We’re seeing this through Oscar’s perspective, with the camera’s distracting pans and tilts, blinks, or when neon-coloured fractals as he trips out. After his death, the camera follows the back of his head, it neither blinks and the digital resolution is blurrier. It’s sad that we barely see the protagonist’s face that’s too handsome and youthful to belong to a character doing hard drugs. I’m even suspecting that the drugs in the plot is just an excuse to level with the neophyte actor’s lack of talent. Brown’s acting is so comatose it’s a relief to see the other characters instead. The actress who plays little Linda (Emily Alyn Lind) is a better actor. de la Huerta gives a great performance but is marred by the camera blurring her or zooming away.

I saw this film someone. We took time before starting the conversation.
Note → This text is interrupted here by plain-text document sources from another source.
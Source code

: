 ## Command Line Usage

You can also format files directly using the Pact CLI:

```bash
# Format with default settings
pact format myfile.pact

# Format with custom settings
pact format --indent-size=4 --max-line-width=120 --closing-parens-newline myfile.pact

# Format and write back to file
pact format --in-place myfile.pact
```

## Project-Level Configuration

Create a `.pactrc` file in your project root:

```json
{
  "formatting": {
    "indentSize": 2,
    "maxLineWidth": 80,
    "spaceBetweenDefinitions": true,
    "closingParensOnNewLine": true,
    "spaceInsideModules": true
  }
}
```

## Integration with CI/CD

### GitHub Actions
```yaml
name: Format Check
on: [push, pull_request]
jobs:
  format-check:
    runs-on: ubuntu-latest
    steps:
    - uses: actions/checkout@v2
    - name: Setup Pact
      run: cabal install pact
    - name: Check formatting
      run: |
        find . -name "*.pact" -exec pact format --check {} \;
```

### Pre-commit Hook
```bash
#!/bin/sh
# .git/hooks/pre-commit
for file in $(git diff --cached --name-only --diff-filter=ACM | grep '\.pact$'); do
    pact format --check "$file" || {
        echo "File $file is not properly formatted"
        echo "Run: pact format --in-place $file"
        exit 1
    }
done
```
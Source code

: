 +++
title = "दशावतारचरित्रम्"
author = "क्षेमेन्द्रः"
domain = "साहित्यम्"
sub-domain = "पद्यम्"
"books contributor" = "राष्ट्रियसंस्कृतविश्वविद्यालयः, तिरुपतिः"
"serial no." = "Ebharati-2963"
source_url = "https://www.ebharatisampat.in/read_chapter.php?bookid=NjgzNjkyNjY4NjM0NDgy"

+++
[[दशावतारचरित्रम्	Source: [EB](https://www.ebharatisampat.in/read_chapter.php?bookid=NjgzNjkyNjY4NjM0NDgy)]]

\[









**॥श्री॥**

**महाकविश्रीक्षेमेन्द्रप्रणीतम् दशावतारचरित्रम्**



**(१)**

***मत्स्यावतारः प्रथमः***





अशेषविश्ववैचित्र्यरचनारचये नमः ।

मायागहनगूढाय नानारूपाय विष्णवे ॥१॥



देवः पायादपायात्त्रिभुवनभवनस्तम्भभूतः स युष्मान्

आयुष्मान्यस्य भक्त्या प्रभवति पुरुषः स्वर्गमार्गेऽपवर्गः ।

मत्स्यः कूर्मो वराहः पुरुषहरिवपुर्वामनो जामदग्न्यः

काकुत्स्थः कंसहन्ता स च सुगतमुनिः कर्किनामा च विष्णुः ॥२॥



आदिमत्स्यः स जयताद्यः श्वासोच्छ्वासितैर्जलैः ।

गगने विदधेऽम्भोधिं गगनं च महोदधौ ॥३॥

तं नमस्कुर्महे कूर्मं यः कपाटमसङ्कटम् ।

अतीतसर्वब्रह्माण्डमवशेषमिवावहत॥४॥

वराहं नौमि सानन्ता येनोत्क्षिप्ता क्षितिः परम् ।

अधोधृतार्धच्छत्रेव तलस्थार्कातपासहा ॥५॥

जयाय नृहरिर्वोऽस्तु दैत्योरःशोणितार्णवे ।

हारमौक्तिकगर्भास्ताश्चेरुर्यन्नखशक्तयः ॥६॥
She then talked about the incestuous ‘undertones’ between the siblings, bringing us to my second set of assumptions, that instead of traumatizing me and tripping me out, that it was gonna be about an emotional bond between the siblings. That Noe grew as an auteur, showing us two great characters together. The accident sets off a series of events, depicted in a non-linear fashion, that separate the two but they eventually meet as sexually charged young adults. Their relationship isn’t the only one seen under a Freudian lens – experiencing the afterlife, Oscar remembers every woman he’s been with and compare them to either his mother or sister. Which I guess is an interesting perspective but it doesn’t pan out well on film. It even felt perverse and unnecessary to me.

With the good and the bad, it also presents an contrarian perspective on reincarnation. The psychedelic gimmick of the film, a feat in itself, isn’t even worth the content.